Assigned task >>
Show every line from the entries that follow which holds the word "классов".

Data excerpts section start

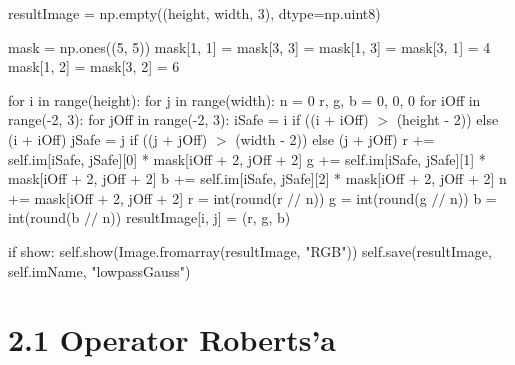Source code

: \documentclass[final,a4paper,openany,12pt]{mwbk}
\begin{document}
resultImage = np.empty((height, width, 3), dtype=np.uint8) \newline

mask = np.ones((5, 5)) \newline
\indent mask[1, 1] = mask[3, 3] = mask[1, 3] = mask[3, 1] = 4 \newline
\indent mask[1, 2] = mask[3, 2] = 6 \newline

for i in range(height): \newline
\indent for j in range(width): \newline
\indent n = 0 \newline
\indent r, g, b = 0, 0, 0 \newline
\indent for iOff in range(-2, 3): \newline
\indent for jOff in range(-2, 3): \newline
\indent iSafe = i if ((i + iOff) $>$ (height - 2)) else (i + iOff) \newline
\indent jSafe = j if ((j + jOff) $>$ (width - 2)) else (j + jOff) \newline
\indent r += self.im[iSafe, jSafe][0] * mask[iOff + 2, jOff + 2] \newline
\indent g += self.im[iSafe, jSafe][1] * mask[iOff + 2, jOff + 2] \newline
\indent b += self.im[iSafe, jSafe][2] * mask[iOff + 2, jOff + 2] \newline
\indent n += mask[iOff + 2, jOff + 2] \newline
\indent r = int(round(r $//$ n)) \newline
\indent g = int(round(g $//$ n)) \newline
\indent b = int(round(b $//$ n)) \newline
\indent resultImage[i, j] = (r, g, b) \newline

if show: \newline
\indent self.show(Image.fromarray(resultImage, "RGB")) \newline
\indent self.save(resultImage, self.imName, "lowpassGauss") \newline
\newpage



\section*{2.1 Operator Roberts'a}
\end{document}
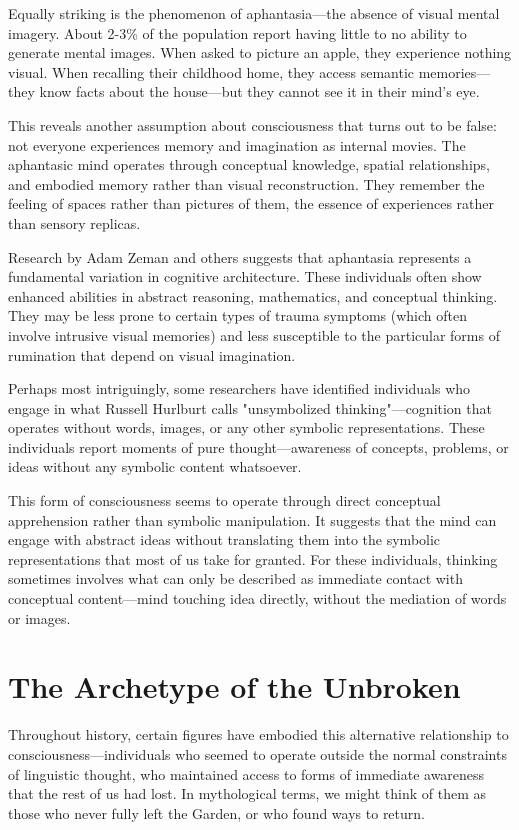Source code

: Equally striking is the phenomenon of aphantasia—the absence of visual mental imagery. About 2-3\% of the population report having little to no ability to generate mental images. When asked to picture an apple, they experience nothing visual. When recalling their childhood home, they access semantic memories—they know facts about the house—but they cannot see it in their mind's eye.

This reveals another assumption about consciousness that turns out to be false: not everyone experiences memory and imagination as internal movies. The aphantasic mind operates through conceptual knowledge, spatial relationships, and embodied memory rather than visual reconstruction. They remember the feeling of spaces rather than pictures of them, the essence of experiences rather than sensory replicas.

Research by Adam Zeman and others suggests that aphantasia represents a fundamental variation in cognitive architecture. These individuals often show enhanced abilities in abstract reasoning, mathematics, and conceptual thinking. They may be less prone to certain types of trauma symptoms (which often involve intrusive visual memories) and less susceptible to the particular forms of rumination that depend on visual imagination.

Perhaps most intriguingly, some researchers have identified individuals who engage in what Russell Hurlburt calls "unsymbolized thinking"—cognition that operates without words, images, or any other symbolic representations. These individuals report moments of pure thought—awareness of concepts, problems, or ideas without any symbolic content whatsoever.

This form of consciousness seems to operate through direct conceptual apprehension rather than symbolic manipulation. It suggests that the mind can engage with abstract ideas without translating them into the symbolic representations that most of us take for granted. For these individuals, thinking sometimes involves what can only be described as immediate contact with conceptual content—mind touching idea directly, without the mediation of words or images.

\section{The Archetype of the Unbroken}

Throughout history, certain figures have embodied this alternative relationship to consciousness—individuals who seemed to operate outside the normal constraints of linguistic thought, who maintained access to forms of immediate awareness that the rest of us had lost. In mythological terms, we might think of them as those who never fully left the Garden, or who found ways to return.

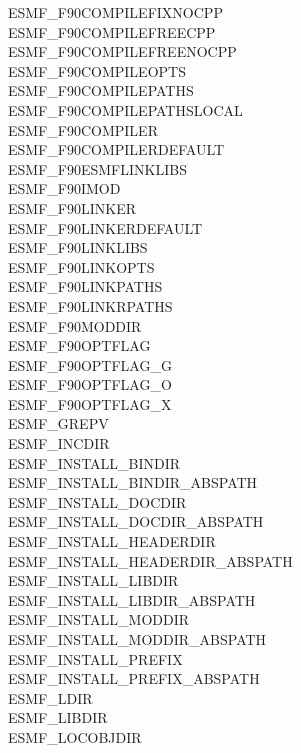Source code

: \begin{description}
\item[ESMF\_F90COMPILEFIXNOCPP]
\item[ESMF\_F90COMPILEFREECPP]
\item[ESMF\_F90COMPILEFREENOCPP]
\item[ESMF\_F90COMPILEOPTS]
\item[ESMF\_F90COMPILEPATHS]
\item[ESMF\_F90COMPILEPATHSLOCAL]
\item[ESMF\_F90COMPILER]
\item[ESMF\_F90COMPILERDEFAULT]
\item[ESMF\_F90ESMFLINKLIBS]
\item[ESMF\_F90IMOD]
\item[ESMF\_F90LINKER]
\item[ESMF\_F90LINKERDEFAULT]
\item[ESMF\_F90LINKLIBS]
\item[ESMF\_F90LINKOPTS]
\item[ESMF\_F90LINKPATHS]
\item[ESMF\_F90LINKRPATHS]
\item[ESMF\_F90MODDIR]
\item[ESMF\_F90OPTFLAG]
\item[ESMF\_F90OPTFLAG\_G]
\item[ESMF\_F90OPTFLAG\_O]
\item[ESMF\_F90OPTFLAG\_X]
\item[ESMF\_GREPV]
\item[ESMF\_INCDIR]
\item[ESMF\_INSTALL\_BINDIR]
\item[ESMF\_INSTALL\_BINDIR\_ABSPATH]
\item[ESMF\_INSTALL\_DOCDIR]
\item[ESMF\_INSTALL\_DOCDIR\_ABSPATH]
\item[ESMF\_INSTALL\_HEADERDIR]
\item[ESMF\_INSTALL\_HEADERDIR\_ABSPATH]
\item[ESMF\_INSTALL\_LIBDIR]
\item[ESMF\_INSTALL\_LIBDIR\_ABSPATH]
\item[ESMF\_INSTALL\_MODDIR]
\item[ESMF\_INSTALL\_MODDIR\_ABSPATH]
\item[ESMF\_INSTALL\_PREFIX]
\item[ESMF\_INSTALL\_PREFIX\_ABSPATH]
\item[ESMF\_LDIR]
\item[ESMF\_LIBDIR]
\item[ESMF\_LOCOBJDIR]

\end{description}
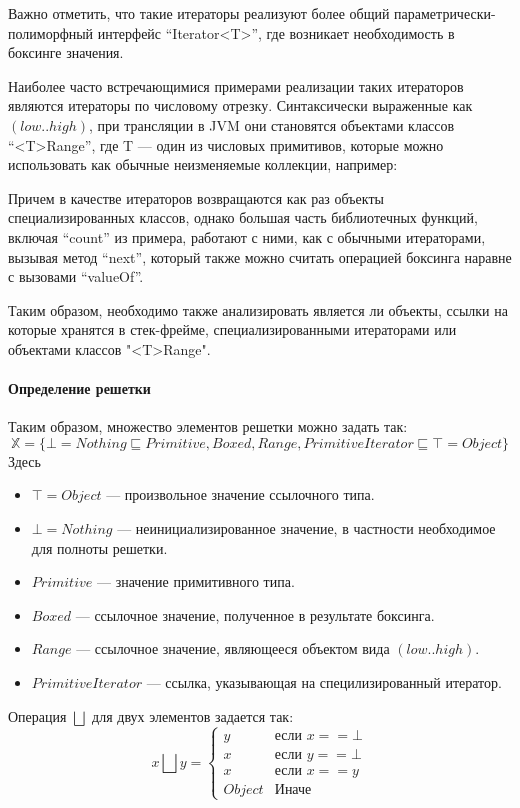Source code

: Важно отметить, что такие итераторы реализуют более общий параметрически-полиморфный интерфейс
``Iterator<T>'', где возникает необходимость в боксинге значения.

Наиболее часто встречающимися примерами реализации таких итераторов являются итераторы
по числовому отрезку. Синтаксически выраженные как $(low..high)$, при трансляции в JVM они
становятся объектами классов ``<T>Range'', где T --- один из числовых примитивов, которые можно
использовать как обычные неизменяемые коллекции, например:

Причем в качестве итераторов возвращаются как раз объекты специализированных классов, однако
большая часть библиотечных функций, включая ``count'' из примера, работают с ними, как с обычными
итераторами, вызывая метод ``next'', который также можно считать операцией боксинга наравне
с вызовами ``valueOf''.

Таким образом, необходимо также анализировать является ли объекты, ссылки на которые хранятся
в стек-фрейме, специализированными итераторами или объектами классов "<T>Range".

\paragraph{Определение решетки}
Таким образом, множество элементов решетки можно задать так:
$$\mathbb{X} = \{\bot = Nothing \sqsubseteq  Primitive, Boxed, Range, PrimitiveIterator \sqsubseteq \top = Object \}$$
Здесь
\begin{itemize}
    \item $\top = Object$ --- произвольное значение ссылочного типа.
    \item $\bot = Nothing$ --- неинициализированное значение, в частности необходимое для полноты
    решетки.
    \item $Primitive$ --- значение примитивного типа.
    \item $Boxed$ --- ссылочное значение, полученное в результате боксинга.
    \item $Range$ --- ссылочное значение, являющееся объектом вида $(low..high)$.
    \item $PrimitiveIterator$ --- ссылка, указывающая на специлизированный итератор.
\end{itemize}

Операция $\bigsqcup$ для двух элементов задается так:
$$x \bigsqcup y =
\begin{cases}
y & \text{если } x == \bot \\
x & \text{если } y == \bot \\
x & \text{если } x == y \\
Object & \textit{Иначе}
\end{cases}
$$


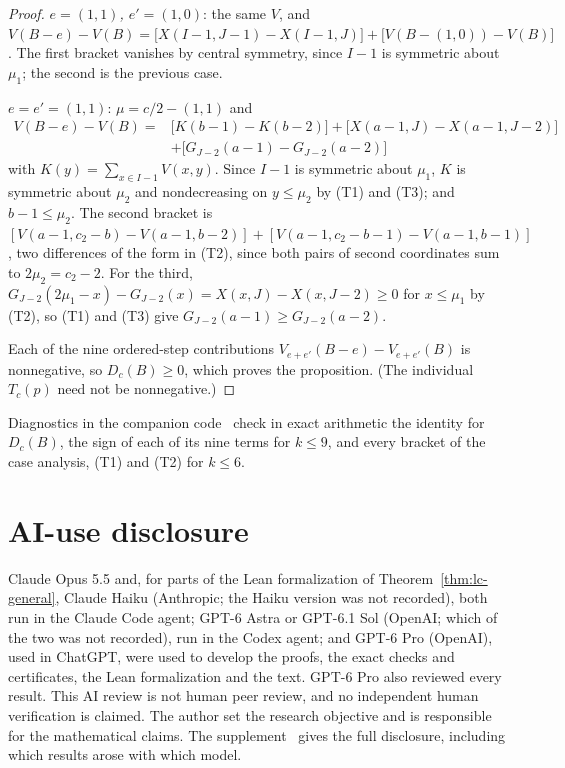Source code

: \begin{proof}
\emph{$e=(1,1)$, $e'=(1,0)$}: the same $V$, and $V(B-e)-V(B)=\bigl[X(I-1,J-1)-X(I-1,J)\bigr]+\bigl[V(B-(1,0))-V(B)\bigr]$. The first bracket vanishes by central symmetry, since $I-1$ is symmetric about $\mu_1$; the second is the previous case.

\emph{$e=e'=(1,1)$}: $\mu=c/2-(1,1)$ and
\[
\begin{aligned}
V(B-e)-V(B)={}&\bigl[K(b-1)-K(b-2)\bigr]+\bigl[X(a-1,J)-X(a-1,J-2)\bigr]\\
&+\bigl[G_{J-2}(a-1)-G_{J-2}(a-2)\bigr]
\end{aligned}
\]
with $K(y)=\sum_{x\in I-1}V(x,y)$. Since $I-1$ is symmetric about $\mu_1$, $K$ is symmetric about $\mu_2$ and nondecreasing on $y\leq\mu_2$ by (T1) and (T3); and $b-1\leq\mu_2$. The second bracket is $[V(a-1,c_2-b)-V(a-1,b-2)]+[V(a-1,c_2-b-1)-V(a-1,b-1)]$, two differences of the form in (T2), since both pairs of second coordinates sum to $2\mu_2=c_2-2$. For the third, $G_{J-2}(2\mu_1-x)-G_{J-2}(x)=X(x,J)-X(x,J-2)\geq0$ for $x\leq\mu_1$ by (T2), so (T1) and (T3) give $G_{J-2}(a-1)\geq G_{J-2}(a-2)$.

Each of the nine ordered-step contributions $V_{e+e'}(B-e)-V_{e+e'}(B)$ is nonnegative, so $D_c(B)\geq0$, which proves the proposition. (The individual $T_c(p)$ need not be nonnegative.)
\end{proof}

Diagnostics in the companion code~\cite{code} check in exact arithmetic the identity for $D_c(B)$, the sign of each of its nine terms for $k\leq9$, and every bracket of the case analysis, (T1) and (T2) for $k\leq6$.

\section*{AI-use disclosure}

Claude Opus 5.5 and, for parts of the Lean formalization of Theorem~\ref{thm:lc-general}, Claude Haiku (Anthropic; the Haiku version was not recorded), both run in the Claude Code agent; GPT-6 Astra or GPT-6.1 Sol (OpenAI; which of the two was not recorded), run in the Codex agent; and GPT-6 Pro (OpenAI), used in ChatGPT, were used to develop the proofs, the exact checks and certificates, the Lean formalization and the text. GPT-6 Pro also reviewed every result. This AI review is not human peer review, and no independent human verification is claimed. The author set the research objective and is responsible for the mathematical claims. The supplement~\cite{supp} gives the full disclosure, including which results arose with which model.

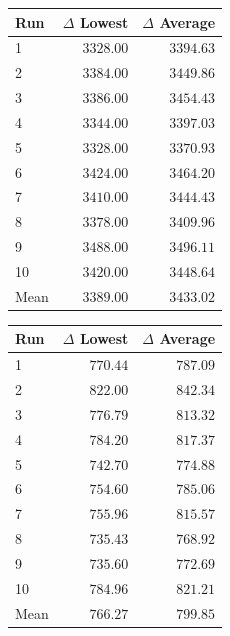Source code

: \begin{table}[H]
    \centering
    \begin{minipage}[t]{0.48\textwidth}
        \centering
        \label{tab:gain-binary-barabasi-albert-1}
        \small
        \setlength{\tabcolsep}{4pt}
        \begin{tabular}{lrr}
            \toprule
            \textbf{Run} & \textbf{$\Delta$ Lowest} & \textbf{$\Delta$ Average} \\
            \midrule
            1 & $3328.00$ & $3394.63$ \\
            2 & $3384.00$ & $3449.86$ \\
            3 & $3386.00$ & $3454.43$ \\
            4 & $3344.00$ & $3397.03$ \\
            5 & $3328.00$ & $3370.93$ \\
            6 & $3424.00$ & $3464.20$ \\
            7 & $3410.00$ & $3444.43$ \\
            8 & $3378.00$ & $3409.96$ \\
            9 & $3488.00$ & $3496.11$ \\
            10 & $3420.00$ & $3448.64$ \\
            \midrule
            Mean & $3389.00$ & $3433.02$ \\
            \bottomrule
        \end{tabular}
    \end{minipage}
    \hfill
    \begin{minipage}[t]{0.48\textwidth}
        \centering
        \label{tab:gain-uniform-barabasi-albert-2}
        \small
        \setlength{\tabcolsep}{4pt}
        \begin{tabular}{lrr}
            \toprule
            \textbf{Run} & \textbf{$\Delta$ Lowest} & \textbf{$\Delta$ Average} \\
            \midrule
            1 & $770.44$ & $787.09$ \\
            2 & $822.00$ & $842.34$ \\
            3 & $776.79$ & $813.32$ \\
            4 & $784.20$ & $817.37$ \\
            5 & $742.70$ & $774.88$ \\
            6 & $754.60$ & $785.06$ \\
            7 & $755.96$ & $815.57$ \\
            8 & $735.43$ & $768.92$ \\
            9 & $735.60$ & $772.69$ \\
            10 & $784.96$ & $821.21$ \\
            \midrule
            Mean & $766.27$ & $799.85$ \\
            \bottomrule
        \end{tabular}
    \end{minipage}
\end{table}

Data excerpts section end

Output of the exercise >>
становятся объектами классов ``<T>Range'', где T --- один из числовых примитивов, которые можно
Причем в качестве итераторов возвращаются как раз объекты специализированных классов, однако
в стек-фрейме, специализированными итераторами или объектами классов "<T>Range".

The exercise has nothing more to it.